The project is funded by the German Federal Ministry of Economics (BMWi) and executed by a collaboration of industry, research institutions and implementation partners, such as grandcentrix. The goal of Service-Meister is to bring artificial intelligence or, more generally speaking, data-driven decision-making processes to German SMEs to make them capable of competing in the future. The six speedboats, each consisting of an implementation partner and an industry partner, are currently developing data-based solution approaches for typical challenges faced by SMEs. These solutions will subsequently be specified into generic services and made available to German SMEs starting in 2022 as part of a service ecosystem for AI services.

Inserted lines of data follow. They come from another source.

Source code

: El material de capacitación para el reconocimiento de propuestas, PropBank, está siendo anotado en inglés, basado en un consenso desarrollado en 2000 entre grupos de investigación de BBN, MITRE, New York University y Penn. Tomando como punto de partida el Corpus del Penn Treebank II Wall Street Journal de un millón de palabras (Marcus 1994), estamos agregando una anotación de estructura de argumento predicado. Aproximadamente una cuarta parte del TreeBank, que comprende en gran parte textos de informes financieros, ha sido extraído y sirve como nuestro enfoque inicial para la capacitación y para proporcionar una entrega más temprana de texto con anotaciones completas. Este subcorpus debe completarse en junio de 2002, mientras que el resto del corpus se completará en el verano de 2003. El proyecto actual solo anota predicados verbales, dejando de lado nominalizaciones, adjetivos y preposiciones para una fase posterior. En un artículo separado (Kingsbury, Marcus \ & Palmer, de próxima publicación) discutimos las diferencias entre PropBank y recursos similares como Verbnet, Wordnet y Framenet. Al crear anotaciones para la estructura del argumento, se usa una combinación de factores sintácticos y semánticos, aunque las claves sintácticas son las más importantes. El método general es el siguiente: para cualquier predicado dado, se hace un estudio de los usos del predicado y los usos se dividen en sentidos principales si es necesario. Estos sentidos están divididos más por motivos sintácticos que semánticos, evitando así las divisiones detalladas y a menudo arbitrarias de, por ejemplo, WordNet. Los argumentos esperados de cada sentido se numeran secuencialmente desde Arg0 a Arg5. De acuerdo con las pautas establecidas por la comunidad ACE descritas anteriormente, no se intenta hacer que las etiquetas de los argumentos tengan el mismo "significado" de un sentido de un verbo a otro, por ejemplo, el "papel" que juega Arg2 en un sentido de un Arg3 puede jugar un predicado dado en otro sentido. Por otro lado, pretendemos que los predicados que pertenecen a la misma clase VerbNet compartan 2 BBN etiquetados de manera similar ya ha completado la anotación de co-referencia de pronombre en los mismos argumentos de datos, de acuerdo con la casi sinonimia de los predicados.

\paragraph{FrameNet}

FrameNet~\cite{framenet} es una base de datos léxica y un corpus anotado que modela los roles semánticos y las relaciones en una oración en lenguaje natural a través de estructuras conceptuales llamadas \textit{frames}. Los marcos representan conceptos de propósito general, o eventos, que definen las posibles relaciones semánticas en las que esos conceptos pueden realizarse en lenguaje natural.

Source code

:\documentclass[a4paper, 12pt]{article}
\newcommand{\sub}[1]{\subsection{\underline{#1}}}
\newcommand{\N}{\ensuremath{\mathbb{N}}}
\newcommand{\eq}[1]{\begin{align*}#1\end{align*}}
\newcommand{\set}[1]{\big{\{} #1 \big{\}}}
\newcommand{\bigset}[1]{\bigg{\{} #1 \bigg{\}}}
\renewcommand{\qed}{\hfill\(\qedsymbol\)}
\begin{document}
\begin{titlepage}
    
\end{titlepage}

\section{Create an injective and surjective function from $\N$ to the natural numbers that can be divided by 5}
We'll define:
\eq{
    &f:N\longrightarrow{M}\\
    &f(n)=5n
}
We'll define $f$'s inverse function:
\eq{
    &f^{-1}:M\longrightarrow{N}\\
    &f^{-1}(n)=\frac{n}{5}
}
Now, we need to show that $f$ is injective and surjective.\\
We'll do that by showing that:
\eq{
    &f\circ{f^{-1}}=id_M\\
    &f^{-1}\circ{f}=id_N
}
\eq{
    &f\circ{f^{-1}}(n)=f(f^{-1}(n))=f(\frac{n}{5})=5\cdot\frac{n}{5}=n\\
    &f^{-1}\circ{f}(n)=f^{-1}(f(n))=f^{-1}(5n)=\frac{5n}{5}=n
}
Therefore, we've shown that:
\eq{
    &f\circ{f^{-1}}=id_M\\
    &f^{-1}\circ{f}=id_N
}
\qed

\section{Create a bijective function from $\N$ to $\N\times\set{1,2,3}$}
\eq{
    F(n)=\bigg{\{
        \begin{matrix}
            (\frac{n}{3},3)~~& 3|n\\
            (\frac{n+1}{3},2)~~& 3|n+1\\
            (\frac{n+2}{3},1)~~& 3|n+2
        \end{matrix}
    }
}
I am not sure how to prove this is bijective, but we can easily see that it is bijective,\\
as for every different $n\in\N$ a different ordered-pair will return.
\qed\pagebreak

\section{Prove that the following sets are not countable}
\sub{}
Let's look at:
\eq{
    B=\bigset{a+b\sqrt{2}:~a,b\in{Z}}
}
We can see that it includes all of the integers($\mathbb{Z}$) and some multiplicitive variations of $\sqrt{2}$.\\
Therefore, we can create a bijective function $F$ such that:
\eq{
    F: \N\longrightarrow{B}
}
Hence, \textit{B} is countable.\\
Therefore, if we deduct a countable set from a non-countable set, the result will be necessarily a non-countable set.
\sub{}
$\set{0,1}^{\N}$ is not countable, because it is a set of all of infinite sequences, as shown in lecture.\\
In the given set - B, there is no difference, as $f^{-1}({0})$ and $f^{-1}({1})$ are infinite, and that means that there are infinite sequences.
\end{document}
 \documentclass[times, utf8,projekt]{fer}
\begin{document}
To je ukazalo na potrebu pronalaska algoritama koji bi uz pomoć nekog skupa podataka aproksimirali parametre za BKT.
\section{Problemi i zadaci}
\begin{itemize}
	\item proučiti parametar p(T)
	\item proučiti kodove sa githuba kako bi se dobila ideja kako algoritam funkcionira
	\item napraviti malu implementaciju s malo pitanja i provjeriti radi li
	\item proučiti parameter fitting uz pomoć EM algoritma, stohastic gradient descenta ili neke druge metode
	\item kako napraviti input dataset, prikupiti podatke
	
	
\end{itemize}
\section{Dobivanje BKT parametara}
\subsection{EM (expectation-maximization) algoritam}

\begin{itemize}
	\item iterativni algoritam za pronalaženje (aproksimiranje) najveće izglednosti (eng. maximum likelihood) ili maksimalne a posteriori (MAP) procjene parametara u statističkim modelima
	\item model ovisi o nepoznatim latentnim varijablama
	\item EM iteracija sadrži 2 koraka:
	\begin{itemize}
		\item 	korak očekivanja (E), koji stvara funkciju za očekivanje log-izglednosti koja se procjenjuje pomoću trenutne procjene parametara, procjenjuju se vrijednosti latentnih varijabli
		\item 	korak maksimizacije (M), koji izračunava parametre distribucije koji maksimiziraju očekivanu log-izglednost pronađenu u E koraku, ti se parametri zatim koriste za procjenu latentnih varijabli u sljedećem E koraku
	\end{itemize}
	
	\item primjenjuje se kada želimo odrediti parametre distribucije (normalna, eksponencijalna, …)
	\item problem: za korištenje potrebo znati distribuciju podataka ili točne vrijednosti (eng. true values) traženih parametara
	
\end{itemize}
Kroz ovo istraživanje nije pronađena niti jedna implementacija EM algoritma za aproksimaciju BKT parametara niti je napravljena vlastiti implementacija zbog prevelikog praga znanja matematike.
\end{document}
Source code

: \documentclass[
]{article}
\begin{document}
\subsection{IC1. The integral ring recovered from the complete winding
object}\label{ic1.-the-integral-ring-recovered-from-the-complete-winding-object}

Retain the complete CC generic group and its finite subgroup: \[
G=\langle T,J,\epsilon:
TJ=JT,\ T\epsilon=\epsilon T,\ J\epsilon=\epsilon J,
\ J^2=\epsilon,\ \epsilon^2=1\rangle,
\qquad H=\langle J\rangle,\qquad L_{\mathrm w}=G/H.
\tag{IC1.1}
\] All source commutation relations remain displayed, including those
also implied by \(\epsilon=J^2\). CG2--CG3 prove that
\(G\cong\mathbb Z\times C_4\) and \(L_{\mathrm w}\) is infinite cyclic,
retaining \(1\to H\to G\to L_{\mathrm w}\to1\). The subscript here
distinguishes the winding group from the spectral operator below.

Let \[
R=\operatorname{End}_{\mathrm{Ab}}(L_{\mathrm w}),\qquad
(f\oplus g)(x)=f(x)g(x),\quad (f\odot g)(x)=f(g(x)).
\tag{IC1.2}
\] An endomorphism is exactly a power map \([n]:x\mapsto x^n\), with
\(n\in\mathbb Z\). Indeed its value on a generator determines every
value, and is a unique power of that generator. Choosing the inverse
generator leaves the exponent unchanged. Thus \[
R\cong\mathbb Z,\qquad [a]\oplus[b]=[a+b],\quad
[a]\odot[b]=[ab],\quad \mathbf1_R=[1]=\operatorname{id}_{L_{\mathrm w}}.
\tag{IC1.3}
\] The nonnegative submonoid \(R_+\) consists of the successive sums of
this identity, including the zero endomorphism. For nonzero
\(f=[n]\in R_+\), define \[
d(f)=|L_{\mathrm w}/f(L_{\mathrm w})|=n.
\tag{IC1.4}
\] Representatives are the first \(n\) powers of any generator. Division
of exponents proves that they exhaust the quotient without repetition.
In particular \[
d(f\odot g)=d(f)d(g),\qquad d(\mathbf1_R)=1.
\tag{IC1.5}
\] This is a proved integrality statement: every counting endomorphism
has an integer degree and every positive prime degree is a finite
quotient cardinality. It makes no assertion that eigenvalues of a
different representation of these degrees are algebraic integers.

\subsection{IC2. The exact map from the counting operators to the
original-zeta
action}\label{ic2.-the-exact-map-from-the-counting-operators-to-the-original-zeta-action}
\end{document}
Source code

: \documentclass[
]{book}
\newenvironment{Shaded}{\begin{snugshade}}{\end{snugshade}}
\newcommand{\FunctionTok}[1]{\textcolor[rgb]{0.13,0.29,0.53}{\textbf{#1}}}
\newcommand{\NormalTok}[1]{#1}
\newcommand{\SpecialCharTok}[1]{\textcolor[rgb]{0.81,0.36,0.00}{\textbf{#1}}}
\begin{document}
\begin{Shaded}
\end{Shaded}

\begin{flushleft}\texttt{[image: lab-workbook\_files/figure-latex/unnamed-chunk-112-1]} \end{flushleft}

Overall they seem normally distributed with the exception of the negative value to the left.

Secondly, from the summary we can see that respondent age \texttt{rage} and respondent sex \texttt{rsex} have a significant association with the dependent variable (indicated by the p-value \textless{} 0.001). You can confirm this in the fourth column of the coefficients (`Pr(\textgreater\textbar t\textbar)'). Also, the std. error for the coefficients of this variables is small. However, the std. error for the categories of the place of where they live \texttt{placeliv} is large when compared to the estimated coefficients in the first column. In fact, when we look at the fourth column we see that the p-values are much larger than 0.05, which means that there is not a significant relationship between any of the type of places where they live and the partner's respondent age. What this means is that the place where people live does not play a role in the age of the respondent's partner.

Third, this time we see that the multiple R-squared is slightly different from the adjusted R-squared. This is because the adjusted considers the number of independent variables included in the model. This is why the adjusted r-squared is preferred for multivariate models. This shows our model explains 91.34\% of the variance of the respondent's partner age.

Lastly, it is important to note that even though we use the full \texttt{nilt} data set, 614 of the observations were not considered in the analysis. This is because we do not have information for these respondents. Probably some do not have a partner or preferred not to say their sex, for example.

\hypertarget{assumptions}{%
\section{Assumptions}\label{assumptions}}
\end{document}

As a provider of IoT solutions for intelligent products with its own Competence Center for Data Science, grandcentrix qualified as one of only three implementation partners in the project. The data science team, founded three years ago and consisting of five data scientists and engineers, convinced not only with a broad range of services, from statistical analysis and rapid prototyping to design, application and continuous training of machine learning models, but also with the pragmatic approach of using data as early as possible and as meaningfully as possible.
The speedboat by Würth and grandcentrix
Initial findings and forecast
Besides a descriptive data analysis of the service cases, the focus last year was on the classification of service tickets. For this, different approaches, partly based on Natural Language Processing (NLP), were used. In addition, an Azure pipeline was built to identify significant anomalies in ratio metrics.
For the prediction of fault classes to fault descriptions of customers and based on evaluations of completed service tickets via NLP, Laura Ohrndorf successfully pursues the goal to accelerate processing and troubleshooting and to enable the planning of resources including possible pre-ordering of required spare parts. Here, the data is prepared with spaCy to extract the error descriptions from the tickets. A generalized linear model (GLM) is then trained based on this data to predict the defect classes.Thanks to Sean Mirchi’s Ratio Comparison Pipeline implemented using Azure ML Services and set up in the Azure Data Factory, questions such as whether the error rate differs significantly between tools can be answered. In addition, ratio metrics can be constantly monitored, allowing changes to be identified at an early stage. Since anomaly detection is currently still being trained with simulated data, it can be applied in a wide variety of areas in the future.
With collaboration across the Service-Meister consortium, the specification of generic services will begin this year, to be published with open-source licence to be freely available to SMEs (e.g. via GitHub). The platform is intended to support understanding without technical knowledge how and which challenges can be solved using data-based algorithms. In the process, generic end-to-end implementations are to be made available using concrete examples as a “proof of concept” and the great potential is to be demonstrated through visualizations and key figures.